▶ EXERCISE AIM:
In the material below, find the line that contains "### Header structure" and the line that contains "The header ends", then write out exactly those two lines and everything between them.

▶ SUPPLIED DATA:
____

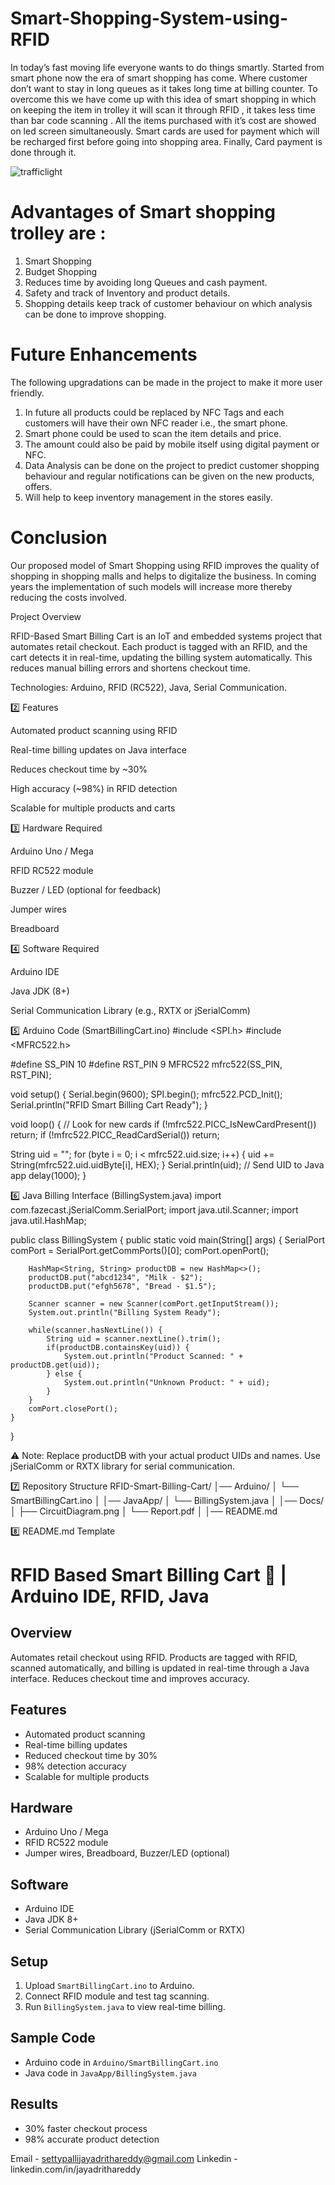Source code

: # Smart-Shopping-System-using-RFID
In today’s fast moving life everyone wants to do things smartly. Started from smart
phone now the era of smart shopping has come. Where customer don’t want to stay in
long queues as it takes long time at billing counter. To overcome this we have come up
with this idea of smart shopping in which on keeping the item in trolley it will scan it
through RFID , it takes less time than bar code scanning . All the items purchased with
it’s cost are showed on led screen simultaneously. Smart cards are used for payment
which will be recharged first before going into shopping area. Finally, Card payment is done through it.

![trafficlight](https://raw.githubusercontent.com/saiparthiv/Smart-Shopping-System-using-RFID/master/95f1607f-9c46-4942-8a48-2b75f8e060b1.jpg)

# Advantages of Smart shopping trolley are : 
1. Smart Shopping 
2. Budget Shopping
3. Reduces time by avoiding long Queues and cash payment. 
4. Safety and track of Inventory and product details. 
5. Shopping details keep track of customer behaviour on which analysis can be done to improve shopping.

# Future Enhancements
The following upgradations can be made in the project to make it more user friendly.
1. In future all products could be replaced by NFC Tags and each customers will have their own NFC reader i.e., the smart phone.
2. Smart phone could be used to scan the item details and price.
3. The amount could also be paid by mobile itself using digital payment or NFC.
4. Data Analysis can be done on the project to predict customer shopping behaviour
and regular notifications can be given on the new products, offers.
5. Will help to keep inventory management in the stores easily.

# Conclusion
Our proposed model of Smart Shopping using RFID improves the quality of shopping
in shopping malls and helps to digitalize the business. In coming years the implementation
of such models will increase more thereby reducing the costs involved.

Project Overview

RFID-Based Smart Billing Cart is an IoT and embedded systems project that automates retail checkout. Each product is tagged with an RFID, and the cart detects it in real-time, updating the billing system automatically. This reduces manual billing errors and shortens checkout time.

Technologies: Arduino, RFID (RC522), Java, Serial Communication.

2️⃣ Features

Automated product scanning using RFID

Real-time billing updates on Java interface

Reduces checkout time by ~30%

High accuracy (~98%) in RFID detection

Scalable for multiple products and carts

3️⃣ Hardware Required

Arduino Uno / Mega

RFID RC522 module

Buzzer / LED (optional for feedback)

Jumper wires

Breadboard

4️⃣ Software Required

Arduino IDE

Java JDK (8+)

Serial Communication Library (e.g., RXTX or jSerialComm)

5️⃣ Arduino Code (SmartBillingCart.ino)
#include <SPI.h>
#include <MFRC522.h>

#define SS_PIN 10
#define RST_PIN 9
MFRC522 mfrc522(SS_PIN, RST_PIN);

void setup() {
  Serial.begin(9600);
  SPI.begin();
  mfrc522.PCD_Init();
  Serial.println("RFID Smart Billing Cart Ready");
}

void loop() {
  // Look for new cards
  if (!mfrc522.PICC_IsNewCardPresent()) return;
  if (!mfrc522.PICC_ReadCardSerial()) return;

  String uid = "";
  for (byte i = 0; i < mfrc522.uid.size; i++) {
    uid += String(mfrc522.uid.uidByte[i], HEX);
  }
  Serial.println(uid);  // Send UID to Java app
  delay(1000);
}

6️⃣ Java Billing Interface (BillingSystem.java)
import com.fazecast.jSerialComm.SerialPort;
import java.util.Scanner;
import java.util.HashMap;

public class BillingSystem {
    public static void main(String[] args) {
        SerialPort comPort = SerialPort.getCommPorts()[0];
        comPort.openPort();

        HashMap<String, String> productDB = new HashMap<>();
        productDB.put("abcd1234", "Milk - $2");
        productDB.put("efgh5678", "Bread - $1.5");

        Scanner scanner = new Scanner(comPort.getInputStream());
        System.out.println("Billing System Ready");

        while(scanner.hasNextLine()) {
            String uid = scanner.nextLine().trim();
            if(productDB.containsKey(uid)) {
                System.out.println("Product Scanned: " + productDB.get(uid));
            } else {
                System.out.println("Unknown Product: " + uid);
            }
        }
        comPort.closePort();
    }
}


⚠️ Note: Replace productDB with your actual product UIDs and names. Use jSerialComm or RXTX library for serial communication.

7️⃣ Repository Structure
RFID-Smart-Billing-Cart/
│── Arduino/
│   └── SmartBillingCart.ino
│
│── JavaApp/
│   └── BillingSystem.java
│
│── Docs/
│   ├── CircuitDiagram.png
│   └── Report.pdf
│
│── README.md

8️⃣ README.md Template
# RFID Based Smart Billing Cart 🚛 | Arduino IDE, RFID, Java

## Overview
Automates retail checkout using RFID. Products are tagged with RFID, scanned automatically, and billing is updated in real-time through a Java interface. Reduces checkout time and improves accuracy.

## Features
- Automated product scanning
- Real-time billing updates
- Reduced checkout time by 30%
- 98% detection accuracy
- Scalable for multiple products

## Hardware
- Arduino Uno / Mega
- RFID RC522 module
- Jumper wires, Breadboard, Buzzer/LED (optional)

## Software
- Arduino IDE
- Java JDK 8+
- Serial Communication Library (jSerialComm or RXTX)

## Setup
1. Upload `SmartBillingCart.ino` to Arduino.
2. Connect RFID module and test tag scanning.
3. Run `BillingSystem.java` to view real-time billing.

## Sample Code
- Arduino code in `Arduino/SmartBillingCart.ino`
- Java code in `JavaApp/BillingSystem.java`

## Results
- 30% faster checkout process
- 98% accurate product detection

Email - settypallijayadrithareddy@gmail.com
Linkedin - linkedin.com/in/jayadrithareddy
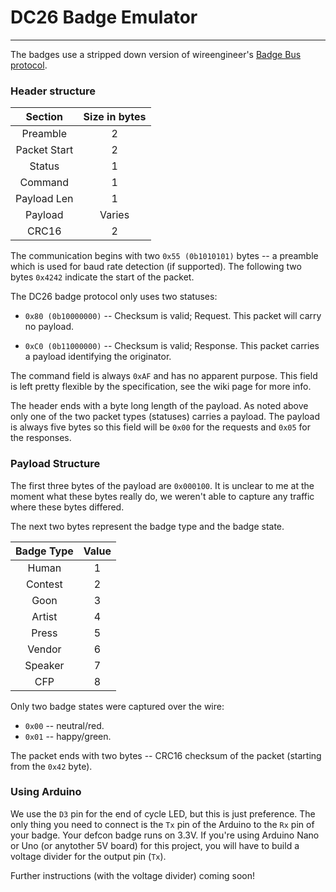 # DC26 Badge Emulator
---
The badges use a stripped down version of wireengineer's 
[Badge Bus protocol](https://github.com/Wireb/badge_bus/wiki).

### Header structure

Section  | Size in bytes
:---: | :---:
Preamble | 2
Packet Start | 2
Status | 1
Command | 1
Payload Len | 1
Payload | Varies
CRC16 | 2

The communication begins with two `0x55 (0b1010101)` bytes -- a preamble
which is used for baud rate detection (if supported). The following two
bytes `0x4242` indicate the start of the packet.

The DC26 badge protocol only uses two statuses:

   * `0x80 (0b10000000)` -- Checksum is valid; Request. This packet will carry
     no payload.

   * `0xC0 (0b11000000)` -- Checksum is valid; Response. This packet carries a
     payload identifying the originator.

The command field is always `0xAF` and has no apparent purpose. This field is 
left pretty flexible by the specification, see the wiki page for more info.

The header ends with a byte long length of the payload. As noted above only one
of the two packet types (statuses) carries a payload. The payload is always five bytes so 
this field will be `0x00` for the requests and `0x05` for the responses.

### Payload Structure

The first three bytes of the payload are `0x000100`. It is unclear to me at the 
moment what these bytes really do, we weren't able to capture any traffic where 
these bytes differed.

The next two bytes represent the badge type and the badge state.

Badge Type | Value
:---: | :---:
Human | 1
Contest | 2
Goon | 3
Artist | 4
Press | 5
Vendor | 6
Speaker | 7
CFP | 8

Only two badge states were captured over the wire:
  * `0x00` -- neutral/red.
  * `0x01` -- happy/green.

The packet ends with two bytes -- CRC16 checksum of the packet (starting from
the `0x42` byte).

### Using Arduino

We use the `D3` pin for the end of cycle LED, but this is just preference. The only 
thing you need to connect is the `Tx` pin of the Arduino to the `Rx` pin of your badge. 
Your defcon badge runs on 3.3V. If you're using Arduino Nano or Uno (or anytother 5V
board) for this project, you will have to build a voltage divider for the output pin (`Tx`).

Further instructions (with the voltage divider) coming soon!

____

▶ RESPONSE AREA:
### Header structure

Section  | Size in bytes
:---: | :---:
Preamble | 2
Packet Start | 2
Status | 1
Command | 1
Payload Len | 1
Payload | Varies
CRC16 | 2

The communication begins with two `0x55 (0b1010101)` bytes -- a preamble
which is used for baud rate detection (if supported). The following two
bytes `0x4242` indicate the start of the packet.

The DC26 badge protocol only uses two statuses:

   * `0x80 (0b10000000)` -- Checksum is valid; Request. This packet will carry
     no payload.

   * `0xC0 (0b11000000)` -- Checksum is valid; Response. This packet carries a
     payload identifying the originator.

The command field is always `0xAF` and has no apparent purpose. This field is 
left pretty flexible by the specification, see the wiki page for more info.

The header ends with a byte long length of the payload. As noted above only one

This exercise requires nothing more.